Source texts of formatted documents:

—————

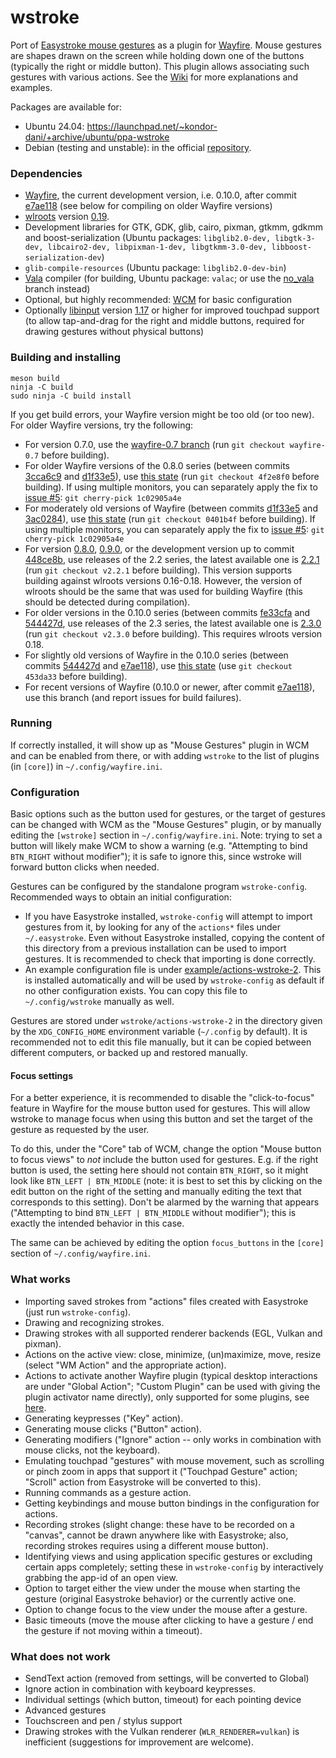 # wstroke

Port of [Easystroke mouse gestures](https://github.com/thjaeger/easystroke) as a plugin for [Wayfire](https://github.com/WayfireWM/wayfire). Mouse gestures are shapes drawn on the screen while holding down one of the buttons (typically the right or middle button). This plugin allows associating such gestures with various actions. See the [Wiki](https://github.com/dkondor/wstroke/wiki) for more explanations and examples.

Packages are available for:
 - Ubuntu 24.04: https://launchpad.net/~kondor-dani/+archive/ubuntu/ppa-wstroke
 - Debian (testing and unstable): in the official [repository](https://packages.debian.org/testing/wstroke).

### Dependencies

 - [Wayfire](https://github.com/WayfireWM/wayfire), the current development version, i.e. 0.10.0, after commit [e7ae118](https://github.com/WayfireWM/wayfire/pull/2717) (see below for compiling on older Wayfire versions)
 - [wlroots](https://gitlab.freedesktop.org/wlroots/wlroots) version [0.19](https://gitlab.freedesktop.org/wlroots/wlroots/-/tree/0.19?ref_type=heads).
 - Development libraries for GTK, GDK, glib, cairo, pixman, gtkmm, gdkmm and boost-serialization (Ubuntu packages: `libglib2.0-dev, libgtk-3-dev, libcairo2-dev, libpixman-1-dev, libgtkmm-3.0-dev, libboost-serialization-dev`)
 - `glib-compile-resources` (Ubuntu package: `libglib2.0-dev-bin`)
 - [Vala](https://vala.dev/) compiler (for building, Ubuntu package: `valac`; or use the [no_vala](https://github.com/dkondor/wstroke/tree/no_vala) branch instead)
 - Optional, but highly recommended: [WCM](https://github.com/WayfireWM/wcm) for basic configuration
 - Optionally [libinput](https://www.freedesktop.org/wiki/Software/libinput/) version [1.17](https://lists.freedesktop.org/archives/wayland-devel/2021-February/041733.html) or higher for improved touchpad support (to allow tap-and-drag for the right and middle buttons, required for drawing gestures without physical buttons)

### Building and installing

```
meson build
ninja -C build
sudo ninja -C build install
```

If you get build errors, your Wayfire version might be too old (or too new). For older Wayfire versions, try the following:
 - For version 0.7.0, use the [wayfire-0.7 branch](https://github.com/dkondor/wstroke/tree/wayfire-0.7) (run `git checkout wayfire-0.7` before building).
 - For older Wayfire versions of the 0.8.0 series (between commits [3cca6c9](https://github.com/WayfireWM/wayfire/commit/3cca6c9fee35ea8671da2b1c3f56ca61045ea693) and [d1f33e5](https://github.com/WayfireWM/wayfire/commit/d1f33e58326175f6437d0345ac78b0bb9f03b889)), use [this state](https://github.com/dkondor/wstroke/tree/4f2e8f00e4c734ac6fc3698bc4cfc504fe47a311) (run `git checkout 4f2e8f0` before building). If using multiple monitors, you can separately apply the fix to [issue #5](https://github.com/dkondor/wstroke/issues/5): `git cherry-pick 1c02905a4e`
 - For moderately old versions of Wayfire (between commits [d1f33e5](https://github.com/WayfireWM/wayfire/commit/d1f33e58326175f6437d0345ac78b0bb9f03b889) and
 [3ac0284](https://github.com/WayfireWM/wayfire/commit/3ac028406cc3697dd40c128721fb6e681b00c337)), use [this state](https://github.com/dkondor/wstroke/tree/0401b4f608c7d265a10fa2e7f4ce2dafb9caca4b)  (run `git checkout 0401b4f` before building). If using multiple monitors, you can separately apply the fix to [issue #5](https://github.com/dkondor/wstroke/issues/5): `git cherry-pick 1c02905a4e`
 - For version [0.8.0](https://github.com/WayfireWM/wayfire/tree/v0.8.0),  [0.9.0](https://github.com/WayfireWM/wayfire/tree/v0.9.0), or the development version up to commit [448ce8b](https://github.com/WayfireWM/wayfire/commit/448ce8b5be341f91b9f3b10ee9d4f3ea8cd57819), use releases of the 2.2 series, the latest available one is [2.2.1](https://github.com/dkondor/wstroke/tree/v2.2.1) (run `git checkout v2.2.1` before building). This version supports building against wlroots versions 0.16-0.18. However, the version of wlroots should be the same that was used for building Wayfire (this should be detected during compilation).
 - For older versions in the 0.10.0 series (between commits [fe33cfa](https://github.com/WayfireWM/wayfire/commit/fe33cfa5b03f11cb9749694929cc33583464bda0) and [544427d](https://github.com/WayfireWM/wayfire/commit/544427d617c9f643af2e2f3dbcbff5513c7d55f1), use releases of the 2.3 series, the latest available one is [2.3.0](https://github.com/dkondor/wstroke/tree/v2.3.0) (run `git checkout v2.3.0` before building). This requires wlroots version 0.18.
 - For slightly old versions of Wayfire in the 0.10.0 series (between commits [544427d](https://github.com/WayfireWM/wayfire/commit/544427d617c9f643af2e2f3dbcbff5513c7d55f1) and [e7ae118](https://github.com/WayfireWM/wayfire/commit/e7ae118b2c21c15370f974e0c8faec37b56ec8ef)), use [this state](https://github.com/dkondor/wstroke/commit/453da331c1e12be7af493128404f994bf8ab1439) (use `git checkout 453da33` before building).
 - For recent versions of Wayfire (0.10.0 or newer, after commit [e7ae118](https://github.com/WayfireWM/wayfire/commit/e7ae118b2c21c15370f974e0c8faec37b56ec8ef)), use this branch (and report issues for build failures).


### Running

If correctly installed, it will show up as "Mouse Gestures" plugin in WCM and can be enabled from there, or with adding `wstroke` to the list of plugins (in `[core]`) in `~/.config/wayfire.ini`.

### Configuration

Basic options such as the button used for gestures, or the target of gestures can be changed with WCM as the "Mouse Gestures" plugin, or by manually editing the `[wstroke]` section in `~/.config/wayfire.ini`. Note: trying to set a button will likely make WCM to show a warning (e.g. "Attempting to bind `BTN_RIGHT` without modifier"); it is safe to ignore this, since wstroke will forward button clicks when needed.

Gestures can be configured by the standalone program `wstroke-config`. Recommended ways to obtain an initial configuration:
 - If you have Easystroke installed, `wstroke-config` will attempt to import gestures from it, by looking for any of the `actions*` files under `~/.easystroke`. Even without Easystroke installed, copying the content of this directory from a previous installation can be used to import gestures. It is recommended to check that importing is done correctly.
 - An example configuration file is under [example/actions-wstroke-2](example/actions-wstroke-2). This is installed automatically and will be used by `wstroke-config` as default if no other configuration exists. You can copy this file to `~/.config/wstroke` manually as well.

Gestures are stored under `wstroke/actions-wstroke-2` in the directory given by the `XDG_CONFIG_HOME` environment variable (`~/.config` by default). It is recommended not to edit this file manually, but it can be copied between different computers, or backed up and restored manually.

#### Focus settings ####
For a better experience, it is recommended to disable the "click-to-focus" feature in Wayfire for the mouse button used for gestures. This will allow wstroke to manage focus when using this button and set the target of the gesture as requested by the user.

To do this, under the "Core" tab of WCM, change the option "Mouse button to focus views" to *not* include the button used for gestures. E.g. if the right button is used, the setting here should not contain `BTN_RIGHT`, so it might look like `BTN_LEFT | BTN_MIDDLE` (note: it is best to set this by clicking on the edit button on the right of the setting and manually editing the text that corresponds to this setting). Don't be alarmed by the warning that appears ("Attempting to bind `BTN_LEFT | BTN_MIDDLE` without modifier"); this is exactly the intended behavior in this case.

The same can be achieved by editing the option `focus_buttons` in the `[core]` section of `~/.config/wayfire.ini`.

### What works

 - Importing saved strokes from "actions" files created with Easystroke (just run `wstroke-config`).
 - Drawing and recognizing strokes.
 - Drawing strokes with all supported renderer backends (EGL, Vulkan and pixman).
 - Actions on the active view: close, minimize, (un)maximize, move, resize (select "WM Action" and the appropriate action).
 - Actions to activate another Wayfire plugin (typical desktop interactions are under "Global Action"; "Custom Plugin" can be used with giving the plugin activator name directly), only supported for some plugins, see [here](https://github.com/WayfireWM/wayfire/issues/1811).
 - Generating keypresses ("Key" action).
 - Generating mouse clicks ("Button" action).
 - Generating modifiers ("Ignore" action -- only works in combination with mouse clicks, not the keyboard).
 - Emulating touchpad "gestures" with mouse movement, such as scrolling or pinch zoom in apps that support it ("Touchpad Gesture" action; "Scroll" action from Easystroke will be converted to this).
 - Running commands as a gesture action.
 - Getting keybindings and mouse button bindings in the configuration for actions.
 - Recording strokes (slight change: these have to be recorded on a "canvas", cannot be drawn anywhere like with Easystroke; also, recording strokes requires using a different mouse button).
 - Identifying views and using application specific gestures or excluding certain apps completely; setting these in `wstroke-config` by interactively grabbing the app-id of an open view.
 - Option to target either the view under the mouse when starting the gesture (original Easystroke behavior) or the currently active one.
 - Option to change focus to the view under the mouse after a gesture.
 - Basic timeouts (move the mouse after clicking to have a gesture / end the gesture if not moving within a timeout).
 
### What does not work

 - SendText action (removed from settings, will be converted to Global)
 - Ignore action in combination with keyboard keypresses.
 - Individual settings (which button, timeout) for each pointing device
 - Advanced gestures
 - Touchscreen and pen / stylus support
 - Drawing strokes with the Vulkan renderer (`WLR_RENDERER=vulkan`) is inefficient (suggestions for improvement are welcome).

—————

Problem statement: An exact copy is required of the lines from the start of the records above through the line with "- Optional, but", and only those, without any pictures.

Exercise response:
 # wstroke

Port of [Easystroke mouse gestures](https://github.com/thjaeger/easystroke) as a plugin for [Wayfire](https://github.com/WayfireWM/wayfire). Mouse gestures are shapes drawn on the screen while holding down one of the buttons (typically the right or middle button). This plugin allows associating such gestures with various actions. See the [Wiki](https://github.com/dkondor/wstroke/wiki) for more explanations and examples.

Packages are available for:
 - Ubuntu 24.04: https://launchpad.net/~kondor-dani/+archive/ubuntu/ppa-wstroke
 - Debian (testing and unstable): in the official [repository](https://packages.debian.org/testing/wstroke).

### Dependencies

 - [Wayfire](https://github.com/WayfireWM/wayfire), the current development version, i.e. 0.10.0, after commit [e7ae118](https://github.com/WayfireWM/wayfire/pull/2717) (see below for compiling on older Wayfire versions)
 - [wlroots](https://gitlab.freedesktop.org/wlroots/wlroots) version [0.19](https://gitlab.freedesktop.org/wlroots/wlroots/-/tree/0.19?ref_type=heads).
 - Development libraries for GTK, GDK, glib, cairo, pixman, gtkmm, gdkmm and boost-serialization (Ubuntu packages: `libglib2.0-dev, libgtk-3-dev, libcairo2-dev, libpixman-1-dev, libgtkmm-3.0-dev, libboost-serialization-dev`)
 - `glib-compile-resources` (Ubuntu package: `libglib2.0-dev-bin`)
 - [Vala](https://vala.dev/) compiler (for building, Ubuntu package: `valac`; or use the [no_vala](https://github.com/dkondor/wstroke/tree/no_vala) branch instead)
 - Optional, but highly recommended: [WCM](https://github.com/WayfireWM/wcm) for basic configuration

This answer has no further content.